### WORK TO COMPLETE:
State how many lines of the records below contain the word "GitHubのリポジトリを作成する", giving the number and nothing else.

### DATA FOR REVIEW:
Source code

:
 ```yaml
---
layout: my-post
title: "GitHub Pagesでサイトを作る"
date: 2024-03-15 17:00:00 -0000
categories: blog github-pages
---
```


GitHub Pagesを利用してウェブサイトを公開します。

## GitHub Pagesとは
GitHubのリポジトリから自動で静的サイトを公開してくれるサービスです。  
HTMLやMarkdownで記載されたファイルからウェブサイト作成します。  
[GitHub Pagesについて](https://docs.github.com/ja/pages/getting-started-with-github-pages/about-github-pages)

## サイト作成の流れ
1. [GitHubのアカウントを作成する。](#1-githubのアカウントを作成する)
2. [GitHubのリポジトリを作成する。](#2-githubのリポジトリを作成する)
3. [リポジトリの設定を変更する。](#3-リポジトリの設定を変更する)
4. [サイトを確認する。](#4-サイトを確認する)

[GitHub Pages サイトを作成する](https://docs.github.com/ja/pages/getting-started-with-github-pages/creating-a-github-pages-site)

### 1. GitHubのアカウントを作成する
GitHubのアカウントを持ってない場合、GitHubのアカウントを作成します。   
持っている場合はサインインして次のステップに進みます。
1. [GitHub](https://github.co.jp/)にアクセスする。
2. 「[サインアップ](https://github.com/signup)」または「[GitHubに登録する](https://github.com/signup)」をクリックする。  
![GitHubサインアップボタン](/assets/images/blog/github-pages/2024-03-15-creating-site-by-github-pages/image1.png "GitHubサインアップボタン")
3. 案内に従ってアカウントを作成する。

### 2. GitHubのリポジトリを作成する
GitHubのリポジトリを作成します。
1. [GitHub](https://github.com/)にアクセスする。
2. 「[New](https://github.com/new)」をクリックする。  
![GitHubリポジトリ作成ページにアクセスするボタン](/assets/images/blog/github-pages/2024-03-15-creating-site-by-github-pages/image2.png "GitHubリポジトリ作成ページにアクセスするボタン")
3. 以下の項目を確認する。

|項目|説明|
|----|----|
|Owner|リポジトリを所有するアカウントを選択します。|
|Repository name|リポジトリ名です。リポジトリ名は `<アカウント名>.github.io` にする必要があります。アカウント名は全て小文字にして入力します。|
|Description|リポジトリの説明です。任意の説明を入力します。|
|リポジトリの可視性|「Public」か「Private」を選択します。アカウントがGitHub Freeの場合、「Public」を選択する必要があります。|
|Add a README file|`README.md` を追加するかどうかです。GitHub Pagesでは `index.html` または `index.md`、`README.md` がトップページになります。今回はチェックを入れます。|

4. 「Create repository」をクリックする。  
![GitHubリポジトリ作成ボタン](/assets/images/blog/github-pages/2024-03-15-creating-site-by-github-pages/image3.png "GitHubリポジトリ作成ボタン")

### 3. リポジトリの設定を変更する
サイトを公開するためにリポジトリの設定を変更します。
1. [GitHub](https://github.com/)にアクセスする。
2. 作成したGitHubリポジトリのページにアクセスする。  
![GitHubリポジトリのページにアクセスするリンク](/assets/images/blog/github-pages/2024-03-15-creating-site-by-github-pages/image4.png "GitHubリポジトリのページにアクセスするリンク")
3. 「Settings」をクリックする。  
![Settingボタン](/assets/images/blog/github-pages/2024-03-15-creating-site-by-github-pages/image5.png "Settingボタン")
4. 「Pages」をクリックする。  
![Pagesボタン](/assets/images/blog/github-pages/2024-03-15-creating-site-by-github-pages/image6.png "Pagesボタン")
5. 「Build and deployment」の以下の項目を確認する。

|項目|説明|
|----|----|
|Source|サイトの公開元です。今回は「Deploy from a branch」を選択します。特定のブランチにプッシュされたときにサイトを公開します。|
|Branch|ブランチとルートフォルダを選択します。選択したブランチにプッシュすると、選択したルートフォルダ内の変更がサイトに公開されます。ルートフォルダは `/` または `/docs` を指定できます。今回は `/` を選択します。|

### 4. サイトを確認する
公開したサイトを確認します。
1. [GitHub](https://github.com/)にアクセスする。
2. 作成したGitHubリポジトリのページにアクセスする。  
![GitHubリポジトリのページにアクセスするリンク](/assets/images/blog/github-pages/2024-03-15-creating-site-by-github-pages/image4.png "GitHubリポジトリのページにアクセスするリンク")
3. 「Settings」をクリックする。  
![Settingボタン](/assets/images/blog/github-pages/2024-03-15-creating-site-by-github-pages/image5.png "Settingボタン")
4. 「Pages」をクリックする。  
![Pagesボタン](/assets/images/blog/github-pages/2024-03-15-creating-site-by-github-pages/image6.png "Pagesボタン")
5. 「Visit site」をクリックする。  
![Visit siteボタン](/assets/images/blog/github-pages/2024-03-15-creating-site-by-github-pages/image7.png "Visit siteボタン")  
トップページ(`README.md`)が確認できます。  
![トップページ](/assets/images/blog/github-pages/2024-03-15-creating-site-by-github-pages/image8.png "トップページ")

### SOLVED PROBLEM:
2